Nest updates voting policy to tackle climate commitment backtracking

Nest has updated its voting policy to highlight it can vote against board chairs when companies materially scale back their climate strategies without “adequate explanation”.

The update aims to more clearly state how the pension scheme assesses significant changes to climate-related targets, investment plans, or transition timelines, and reinforce expectations on companies to maintain credible and transparent transition strategies.

When companies make adjustments, Nest expects them to provide clear and evidence-based justifications to shareholders.

Nest said that, by being explicit in its voting approach, it is aiming to support constructive dialogue with companies and provide greater certainty about how it will exercise its voting rights.

It argued that companies run in sustainable ways were more likely to deliver strong long-term returns, as they were more resilient and better equipped to create lasting value for shareholders by proactively addressing climate risks and reducing exposure to stranded asset risks.

“This policy update builds on our existing approach,” commented Nest director of responsible investment, Diandra Soobiah.

“We have engaged — and where necessary, voted against — companies that weaken their climate plans and do not provide adequate transparency to shareholders.
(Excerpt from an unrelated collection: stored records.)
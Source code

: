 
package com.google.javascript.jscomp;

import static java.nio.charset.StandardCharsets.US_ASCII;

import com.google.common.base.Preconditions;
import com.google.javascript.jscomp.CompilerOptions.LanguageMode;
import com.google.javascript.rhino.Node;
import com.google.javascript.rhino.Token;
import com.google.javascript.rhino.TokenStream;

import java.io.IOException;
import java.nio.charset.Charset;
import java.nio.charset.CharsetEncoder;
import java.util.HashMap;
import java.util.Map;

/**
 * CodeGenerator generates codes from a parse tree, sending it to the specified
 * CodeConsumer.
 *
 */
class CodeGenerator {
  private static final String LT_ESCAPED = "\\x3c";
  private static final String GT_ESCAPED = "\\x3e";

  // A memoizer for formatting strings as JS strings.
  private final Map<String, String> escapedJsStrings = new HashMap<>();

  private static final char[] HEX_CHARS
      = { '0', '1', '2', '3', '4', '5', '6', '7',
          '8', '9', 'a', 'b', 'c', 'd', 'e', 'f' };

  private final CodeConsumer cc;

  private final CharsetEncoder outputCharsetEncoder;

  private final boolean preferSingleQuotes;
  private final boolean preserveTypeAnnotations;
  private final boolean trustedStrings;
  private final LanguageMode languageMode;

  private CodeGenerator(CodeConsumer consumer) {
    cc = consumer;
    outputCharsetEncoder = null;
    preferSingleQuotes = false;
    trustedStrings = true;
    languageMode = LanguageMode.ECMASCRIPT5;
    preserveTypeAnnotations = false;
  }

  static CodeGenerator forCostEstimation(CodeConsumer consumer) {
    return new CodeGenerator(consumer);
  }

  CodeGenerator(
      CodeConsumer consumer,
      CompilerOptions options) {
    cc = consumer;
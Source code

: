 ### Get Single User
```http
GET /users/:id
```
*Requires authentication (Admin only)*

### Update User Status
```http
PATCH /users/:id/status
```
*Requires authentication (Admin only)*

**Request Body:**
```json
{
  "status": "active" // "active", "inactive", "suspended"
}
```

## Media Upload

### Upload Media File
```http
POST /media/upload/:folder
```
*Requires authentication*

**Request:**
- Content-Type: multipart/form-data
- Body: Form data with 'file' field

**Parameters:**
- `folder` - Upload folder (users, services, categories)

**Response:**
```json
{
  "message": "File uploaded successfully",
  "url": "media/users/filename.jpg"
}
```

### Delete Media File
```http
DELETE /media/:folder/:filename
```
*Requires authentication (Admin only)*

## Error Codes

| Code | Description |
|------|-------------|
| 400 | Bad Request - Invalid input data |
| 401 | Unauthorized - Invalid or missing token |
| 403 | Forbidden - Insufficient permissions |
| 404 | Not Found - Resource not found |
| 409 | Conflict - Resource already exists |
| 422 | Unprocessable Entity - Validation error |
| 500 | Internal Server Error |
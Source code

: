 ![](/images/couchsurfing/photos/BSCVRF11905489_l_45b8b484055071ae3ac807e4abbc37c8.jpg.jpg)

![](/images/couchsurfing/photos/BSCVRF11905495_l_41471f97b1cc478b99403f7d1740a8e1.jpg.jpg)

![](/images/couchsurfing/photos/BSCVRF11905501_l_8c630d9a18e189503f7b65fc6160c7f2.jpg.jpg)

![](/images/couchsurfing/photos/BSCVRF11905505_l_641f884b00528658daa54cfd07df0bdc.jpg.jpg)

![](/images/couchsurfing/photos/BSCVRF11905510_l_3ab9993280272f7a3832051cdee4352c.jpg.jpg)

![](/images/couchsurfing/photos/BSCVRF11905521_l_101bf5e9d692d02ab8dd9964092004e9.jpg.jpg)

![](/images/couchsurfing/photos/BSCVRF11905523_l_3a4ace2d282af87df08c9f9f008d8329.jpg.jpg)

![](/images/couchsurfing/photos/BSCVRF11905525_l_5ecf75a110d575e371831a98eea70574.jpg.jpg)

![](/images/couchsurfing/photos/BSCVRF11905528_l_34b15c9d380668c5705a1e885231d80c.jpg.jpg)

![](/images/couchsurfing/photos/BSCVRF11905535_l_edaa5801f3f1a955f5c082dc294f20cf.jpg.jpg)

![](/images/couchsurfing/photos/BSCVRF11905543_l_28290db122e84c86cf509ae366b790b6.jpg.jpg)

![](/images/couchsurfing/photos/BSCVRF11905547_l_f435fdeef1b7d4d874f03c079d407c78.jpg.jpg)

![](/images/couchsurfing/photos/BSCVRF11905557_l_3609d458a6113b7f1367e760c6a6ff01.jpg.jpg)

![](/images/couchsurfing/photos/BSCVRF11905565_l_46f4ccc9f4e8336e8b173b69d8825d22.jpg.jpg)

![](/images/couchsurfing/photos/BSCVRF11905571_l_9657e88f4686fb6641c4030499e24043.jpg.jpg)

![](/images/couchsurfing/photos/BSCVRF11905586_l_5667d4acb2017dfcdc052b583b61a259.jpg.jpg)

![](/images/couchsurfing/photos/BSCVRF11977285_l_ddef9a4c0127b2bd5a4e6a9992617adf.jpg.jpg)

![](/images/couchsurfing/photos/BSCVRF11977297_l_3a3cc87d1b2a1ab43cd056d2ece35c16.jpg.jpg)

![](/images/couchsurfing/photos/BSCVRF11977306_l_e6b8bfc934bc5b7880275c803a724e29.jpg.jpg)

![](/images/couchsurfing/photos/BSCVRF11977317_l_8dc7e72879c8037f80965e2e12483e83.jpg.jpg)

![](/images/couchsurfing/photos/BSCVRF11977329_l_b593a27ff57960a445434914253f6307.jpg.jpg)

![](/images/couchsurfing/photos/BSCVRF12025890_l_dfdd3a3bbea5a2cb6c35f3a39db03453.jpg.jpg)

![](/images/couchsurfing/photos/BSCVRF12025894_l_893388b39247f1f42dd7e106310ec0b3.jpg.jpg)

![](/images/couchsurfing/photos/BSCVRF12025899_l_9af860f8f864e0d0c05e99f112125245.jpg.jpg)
“We also expect companies to put material changes to their climate strategy or transition plan to a shareholder vote.

“We believe being explicit about how we evaluate these issues supports constructive dialogue with companies. Clearer guidance gives boards greater certainty about how we will approach our voting decisions.

“Our priority remains safeguarding our members’ long-term interests by encouraging responsible management of climate-related risks.”